## Material provided

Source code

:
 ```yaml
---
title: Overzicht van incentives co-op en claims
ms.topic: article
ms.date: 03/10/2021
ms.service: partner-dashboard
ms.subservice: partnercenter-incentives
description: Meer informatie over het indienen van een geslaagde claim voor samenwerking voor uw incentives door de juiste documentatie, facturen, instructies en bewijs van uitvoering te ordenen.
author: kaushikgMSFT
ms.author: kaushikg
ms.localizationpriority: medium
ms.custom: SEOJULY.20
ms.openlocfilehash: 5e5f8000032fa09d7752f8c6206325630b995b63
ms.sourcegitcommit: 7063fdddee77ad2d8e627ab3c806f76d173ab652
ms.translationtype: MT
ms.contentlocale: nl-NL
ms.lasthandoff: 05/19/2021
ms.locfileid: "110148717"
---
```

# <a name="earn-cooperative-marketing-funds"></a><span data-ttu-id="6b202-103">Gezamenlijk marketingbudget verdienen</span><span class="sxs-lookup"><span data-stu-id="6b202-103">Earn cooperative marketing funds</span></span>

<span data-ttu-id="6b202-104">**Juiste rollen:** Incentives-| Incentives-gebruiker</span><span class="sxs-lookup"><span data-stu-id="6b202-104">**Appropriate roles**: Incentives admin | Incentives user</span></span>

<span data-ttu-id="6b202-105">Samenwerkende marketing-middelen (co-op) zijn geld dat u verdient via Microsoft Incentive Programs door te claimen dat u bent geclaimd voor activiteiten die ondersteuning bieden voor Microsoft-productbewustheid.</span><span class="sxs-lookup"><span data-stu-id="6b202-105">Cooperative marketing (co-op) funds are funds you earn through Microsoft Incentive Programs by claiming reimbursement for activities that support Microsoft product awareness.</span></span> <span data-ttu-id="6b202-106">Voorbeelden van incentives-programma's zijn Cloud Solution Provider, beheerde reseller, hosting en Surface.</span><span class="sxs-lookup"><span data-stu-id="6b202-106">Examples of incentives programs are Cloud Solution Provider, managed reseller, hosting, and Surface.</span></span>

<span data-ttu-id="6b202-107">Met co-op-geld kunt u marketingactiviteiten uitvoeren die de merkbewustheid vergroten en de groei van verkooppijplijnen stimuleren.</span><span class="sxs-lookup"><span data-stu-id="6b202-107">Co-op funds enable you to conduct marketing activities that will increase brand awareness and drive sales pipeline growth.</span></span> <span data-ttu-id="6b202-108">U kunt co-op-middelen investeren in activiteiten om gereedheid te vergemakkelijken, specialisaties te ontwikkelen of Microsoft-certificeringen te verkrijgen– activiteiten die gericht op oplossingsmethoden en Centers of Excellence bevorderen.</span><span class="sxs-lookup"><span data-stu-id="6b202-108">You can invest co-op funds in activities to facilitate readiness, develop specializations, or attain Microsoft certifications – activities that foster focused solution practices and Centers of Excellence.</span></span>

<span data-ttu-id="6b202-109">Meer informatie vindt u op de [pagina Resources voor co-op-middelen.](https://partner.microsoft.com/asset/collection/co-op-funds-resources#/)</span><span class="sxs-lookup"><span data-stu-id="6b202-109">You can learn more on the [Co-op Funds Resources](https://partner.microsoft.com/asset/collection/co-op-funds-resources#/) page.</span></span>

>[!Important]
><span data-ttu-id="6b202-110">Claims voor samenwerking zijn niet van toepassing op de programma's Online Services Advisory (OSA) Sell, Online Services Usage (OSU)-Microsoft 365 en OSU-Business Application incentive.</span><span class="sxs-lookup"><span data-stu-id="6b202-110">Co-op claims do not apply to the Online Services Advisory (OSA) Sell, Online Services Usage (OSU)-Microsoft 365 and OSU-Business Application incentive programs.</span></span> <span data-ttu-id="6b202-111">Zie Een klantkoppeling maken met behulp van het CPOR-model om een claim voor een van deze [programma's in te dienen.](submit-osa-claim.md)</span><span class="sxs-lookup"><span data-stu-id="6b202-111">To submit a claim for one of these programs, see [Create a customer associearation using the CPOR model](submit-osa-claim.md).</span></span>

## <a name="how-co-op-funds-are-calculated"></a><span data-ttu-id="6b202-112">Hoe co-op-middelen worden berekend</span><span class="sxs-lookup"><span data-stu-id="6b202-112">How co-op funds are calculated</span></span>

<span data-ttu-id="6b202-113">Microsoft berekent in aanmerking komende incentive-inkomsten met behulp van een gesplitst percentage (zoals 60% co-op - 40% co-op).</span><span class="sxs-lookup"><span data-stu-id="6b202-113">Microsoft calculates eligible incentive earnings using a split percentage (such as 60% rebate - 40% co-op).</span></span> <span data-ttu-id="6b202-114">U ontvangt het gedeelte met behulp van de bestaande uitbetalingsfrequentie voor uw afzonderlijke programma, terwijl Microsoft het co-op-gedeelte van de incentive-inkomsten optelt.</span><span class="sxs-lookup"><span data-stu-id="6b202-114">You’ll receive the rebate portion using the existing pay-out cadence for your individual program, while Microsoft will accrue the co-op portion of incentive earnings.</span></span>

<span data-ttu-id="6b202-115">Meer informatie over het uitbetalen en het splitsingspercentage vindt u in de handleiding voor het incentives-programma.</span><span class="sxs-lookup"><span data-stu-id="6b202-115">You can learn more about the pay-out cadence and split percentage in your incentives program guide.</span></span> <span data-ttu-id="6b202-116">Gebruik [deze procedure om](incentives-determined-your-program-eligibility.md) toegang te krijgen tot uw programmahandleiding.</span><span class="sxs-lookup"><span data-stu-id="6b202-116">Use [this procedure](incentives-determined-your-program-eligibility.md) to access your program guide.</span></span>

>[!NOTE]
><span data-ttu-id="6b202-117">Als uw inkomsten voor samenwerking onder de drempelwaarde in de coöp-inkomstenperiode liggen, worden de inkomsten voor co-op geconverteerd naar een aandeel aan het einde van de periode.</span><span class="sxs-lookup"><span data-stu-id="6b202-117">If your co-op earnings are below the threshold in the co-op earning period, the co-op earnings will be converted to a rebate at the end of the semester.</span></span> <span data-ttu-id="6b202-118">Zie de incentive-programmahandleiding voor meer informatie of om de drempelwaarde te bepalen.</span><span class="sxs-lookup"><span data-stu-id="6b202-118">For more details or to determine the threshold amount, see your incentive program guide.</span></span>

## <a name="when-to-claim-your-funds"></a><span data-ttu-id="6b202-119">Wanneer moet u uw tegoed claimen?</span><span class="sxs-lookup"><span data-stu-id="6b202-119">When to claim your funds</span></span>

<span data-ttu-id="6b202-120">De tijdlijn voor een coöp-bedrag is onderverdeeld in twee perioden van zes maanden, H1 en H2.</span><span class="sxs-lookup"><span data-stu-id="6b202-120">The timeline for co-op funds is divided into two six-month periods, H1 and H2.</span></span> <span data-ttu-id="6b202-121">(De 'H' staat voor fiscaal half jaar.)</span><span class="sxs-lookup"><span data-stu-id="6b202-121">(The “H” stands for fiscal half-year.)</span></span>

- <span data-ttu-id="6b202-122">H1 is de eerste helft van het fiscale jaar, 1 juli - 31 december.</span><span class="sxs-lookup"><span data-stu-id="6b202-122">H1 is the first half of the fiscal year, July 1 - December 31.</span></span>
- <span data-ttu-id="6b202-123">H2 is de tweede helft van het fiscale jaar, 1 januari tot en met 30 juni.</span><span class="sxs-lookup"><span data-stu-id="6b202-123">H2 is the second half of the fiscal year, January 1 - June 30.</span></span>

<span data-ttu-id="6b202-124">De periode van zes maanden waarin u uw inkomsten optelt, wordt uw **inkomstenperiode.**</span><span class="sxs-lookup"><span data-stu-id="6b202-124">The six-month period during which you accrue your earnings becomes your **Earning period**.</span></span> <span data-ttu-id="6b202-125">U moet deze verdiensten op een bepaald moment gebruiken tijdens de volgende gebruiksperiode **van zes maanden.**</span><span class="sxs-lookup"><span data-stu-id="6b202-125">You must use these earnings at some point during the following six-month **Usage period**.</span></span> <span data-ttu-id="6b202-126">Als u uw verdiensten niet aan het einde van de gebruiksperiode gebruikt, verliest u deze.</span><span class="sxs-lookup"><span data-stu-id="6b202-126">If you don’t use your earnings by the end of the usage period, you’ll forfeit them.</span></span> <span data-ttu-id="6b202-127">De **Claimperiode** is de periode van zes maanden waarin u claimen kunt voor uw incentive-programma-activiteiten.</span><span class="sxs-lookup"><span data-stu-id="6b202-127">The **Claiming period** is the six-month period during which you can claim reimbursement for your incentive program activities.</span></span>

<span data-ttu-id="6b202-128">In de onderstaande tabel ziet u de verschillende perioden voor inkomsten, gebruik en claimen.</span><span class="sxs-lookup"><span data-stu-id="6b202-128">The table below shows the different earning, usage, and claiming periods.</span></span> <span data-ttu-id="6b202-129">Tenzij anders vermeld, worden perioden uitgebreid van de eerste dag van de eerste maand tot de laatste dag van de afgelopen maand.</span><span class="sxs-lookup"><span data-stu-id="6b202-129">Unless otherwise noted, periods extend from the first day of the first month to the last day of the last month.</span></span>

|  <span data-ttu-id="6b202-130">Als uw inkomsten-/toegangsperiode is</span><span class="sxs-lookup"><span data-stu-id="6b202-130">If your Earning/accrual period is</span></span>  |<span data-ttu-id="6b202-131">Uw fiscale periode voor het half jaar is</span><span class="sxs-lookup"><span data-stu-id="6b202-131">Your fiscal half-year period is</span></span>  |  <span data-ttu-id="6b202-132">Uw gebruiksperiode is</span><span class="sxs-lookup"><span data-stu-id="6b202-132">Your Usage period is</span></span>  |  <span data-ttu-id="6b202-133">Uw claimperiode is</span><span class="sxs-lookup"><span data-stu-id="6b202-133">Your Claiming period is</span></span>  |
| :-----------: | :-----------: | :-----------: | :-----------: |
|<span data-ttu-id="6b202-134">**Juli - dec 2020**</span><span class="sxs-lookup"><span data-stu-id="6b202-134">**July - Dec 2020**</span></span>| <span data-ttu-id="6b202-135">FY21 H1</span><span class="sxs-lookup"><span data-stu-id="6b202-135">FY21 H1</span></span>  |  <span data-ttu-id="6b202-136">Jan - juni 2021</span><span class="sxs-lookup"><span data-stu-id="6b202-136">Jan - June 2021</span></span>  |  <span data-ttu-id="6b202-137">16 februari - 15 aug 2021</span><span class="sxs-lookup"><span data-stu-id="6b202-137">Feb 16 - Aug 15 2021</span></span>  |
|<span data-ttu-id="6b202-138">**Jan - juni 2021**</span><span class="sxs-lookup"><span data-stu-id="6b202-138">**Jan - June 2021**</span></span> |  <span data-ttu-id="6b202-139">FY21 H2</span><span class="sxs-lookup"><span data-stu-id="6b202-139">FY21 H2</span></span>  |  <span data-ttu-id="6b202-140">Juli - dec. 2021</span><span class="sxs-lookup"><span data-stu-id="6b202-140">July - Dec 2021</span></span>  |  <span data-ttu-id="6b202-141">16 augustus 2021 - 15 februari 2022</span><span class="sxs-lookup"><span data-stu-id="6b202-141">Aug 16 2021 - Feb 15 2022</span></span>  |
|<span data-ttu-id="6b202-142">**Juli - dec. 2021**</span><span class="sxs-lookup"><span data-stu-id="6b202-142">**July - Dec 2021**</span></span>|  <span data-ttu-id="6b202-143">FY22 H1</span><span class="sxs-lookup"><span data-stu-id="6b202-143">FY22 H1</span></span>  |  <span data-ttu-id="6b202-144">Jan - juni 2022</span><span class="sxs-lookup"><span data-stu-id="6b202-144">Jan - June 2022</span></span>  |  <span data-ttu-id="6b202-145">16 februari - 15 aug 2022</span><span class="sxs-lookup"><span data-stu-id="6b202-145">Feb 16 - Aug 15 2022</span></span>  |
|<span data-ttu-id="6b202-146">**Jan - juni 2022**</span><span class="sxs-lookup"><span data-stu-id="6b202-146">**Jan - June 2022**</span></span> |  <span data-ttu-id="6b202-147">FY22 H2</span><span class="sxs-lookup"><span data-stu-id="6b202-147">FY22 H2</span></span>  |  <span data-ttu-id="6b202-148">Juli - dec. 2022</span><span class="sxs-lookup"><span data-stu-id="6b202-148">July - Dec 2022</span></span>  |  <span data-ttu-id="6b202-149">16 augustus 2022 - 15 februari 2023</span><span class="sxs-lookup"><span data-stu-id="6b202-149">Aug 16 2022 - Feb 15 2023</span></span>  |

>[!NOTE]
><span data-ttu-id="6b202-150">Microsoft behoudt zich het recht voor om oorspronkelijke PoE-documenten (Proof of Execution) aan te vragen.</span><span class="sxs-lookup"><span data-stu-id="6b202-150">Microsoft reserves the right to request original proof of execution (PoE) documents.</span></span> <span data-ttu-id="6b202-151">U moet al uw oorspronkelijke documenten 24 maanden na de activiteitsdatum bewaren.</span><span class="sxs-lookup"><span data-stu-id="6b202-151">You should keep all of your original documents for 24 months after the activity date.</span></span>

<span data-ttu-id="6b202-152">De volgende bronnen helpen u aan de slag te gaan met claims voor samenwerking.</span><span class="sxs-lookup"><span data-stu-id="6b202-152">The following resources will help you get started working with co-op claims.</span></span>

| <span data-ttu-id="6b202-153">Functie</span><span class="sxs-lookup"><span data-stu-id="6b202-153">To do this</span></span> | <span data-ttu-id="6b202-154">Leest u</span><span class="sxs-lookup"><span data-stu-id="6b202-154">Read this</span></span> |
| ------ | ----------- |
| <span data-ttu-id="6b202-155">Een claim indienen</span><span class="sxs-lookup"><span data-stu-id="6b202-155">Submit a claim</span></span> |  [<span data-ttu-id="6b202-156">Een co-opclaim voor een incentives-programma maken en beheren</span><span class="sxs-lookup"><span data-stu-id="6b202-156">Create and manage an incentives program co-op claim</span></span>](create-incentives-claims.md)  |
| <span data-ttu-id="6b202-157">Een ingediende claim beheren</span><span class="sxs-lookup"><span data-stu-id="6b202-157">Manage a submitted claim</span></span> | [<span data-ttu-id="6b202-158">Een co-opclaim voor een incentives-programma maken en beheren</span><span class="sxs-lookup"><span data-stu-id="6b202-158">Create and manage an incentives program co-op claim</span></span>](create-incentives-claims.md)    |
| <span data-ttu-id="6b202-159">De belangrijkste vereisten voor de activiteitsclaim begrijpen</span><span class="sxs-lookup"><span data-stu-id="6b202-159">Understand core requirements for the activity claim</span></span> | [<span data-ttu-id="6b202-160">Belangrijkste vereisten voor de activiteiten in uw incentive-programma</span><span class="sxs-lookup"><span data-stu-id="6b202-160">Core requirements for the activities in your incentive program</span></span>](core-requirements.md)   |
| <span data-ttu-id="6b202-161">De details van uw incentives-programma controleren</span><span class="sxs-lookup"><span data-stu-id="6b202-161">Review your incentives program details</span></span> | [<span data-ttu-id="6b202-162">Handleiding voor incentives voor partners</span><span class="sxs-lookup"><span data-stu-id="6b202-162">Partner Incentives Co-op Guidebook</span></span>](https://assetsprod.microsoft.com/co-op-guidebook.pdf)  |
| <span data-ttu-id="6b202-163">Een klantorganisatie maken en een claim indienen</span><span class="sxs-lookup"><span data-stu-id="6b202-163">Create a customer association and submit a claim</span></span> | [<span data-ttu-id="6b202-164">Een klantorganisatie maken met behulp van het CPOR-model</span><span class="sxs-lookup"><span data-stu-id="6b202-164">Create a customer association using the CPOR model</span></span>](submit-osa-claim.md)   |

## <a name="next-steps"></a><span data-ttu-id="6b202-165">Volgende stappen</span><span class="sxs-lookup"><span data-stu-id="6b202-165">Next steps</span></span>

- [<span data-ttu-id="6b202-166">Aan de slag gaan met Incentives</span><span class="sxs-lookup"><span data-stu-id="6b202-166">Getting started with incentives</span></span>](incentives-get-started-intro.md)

## Instructions for the task
Output only the lines from the one that contains "voor de activiteitsclaim" through the last line of the data above, each restated exactly.

## Completed task
| <span data-ttu-id="6b202-159">De belangrijkste vereisten voor de activiteitsclaim begrijpen</span><span class="sxs-lookup"><span data-stu-id="6b202-159">Understand core requirements for the activity claim</span></span> | [<span data-ttu-id="6b202-160">Belangrijkste vereisten voor de activiteiten in uw incentive-programma</span><span class="sxs-lookup"><span data-stu-id="6b202-160">Core requirements for the activities in your incentive program</span></span>](core-requirements.md)   |
| <span data-ttu-id="6b202-161">De details van uw incentives-programma controleren</span><span class="sxs-lookup"><span data-stu-id="6b202-161">Review your incentives program details</span></span> | [<span data-ttu-id="6b202-162">Handleiding voor incentives voor partners</span><span class="sxs-lookup"><span data-stu-id="6b202-162">Partner Incentives Co-op Guidebook</span></span>](https://assetsprod.microsoft.com/co-op-guidebook.pdf)  |
| <span data-ttu-id="6b202-163">Een klantorganisatie maken en een claim indienen</span><span class="sxs-lookup"><span data-stu-id="6b202-163">Create a customer association and submit a claim</span></span> | [<span data-ttu-id="6b202-164">Een klantorganisatie maken met behulp van het CPOR-model</span><span class="sxs-lookup"><span data-stu-id="6b202-164">Create a customer association using the CPOR model</span></span>](submit-osa-claim.md)   |

## <a name="next-steps"></a><span data-ttu-id="6b202-165">Volgende stappen</span><span class="sxs-lookup"><span data-stu-id="6b202-165">Next steps</span></span>

- [<span data-ttu-id="6b202-166">Aan de slag gaan met Incentives</span><span class="sxs-lookup"><span data-stu-id="6b202-166">Getting started with incentives</span></span>](incentives-get-started-intro.md)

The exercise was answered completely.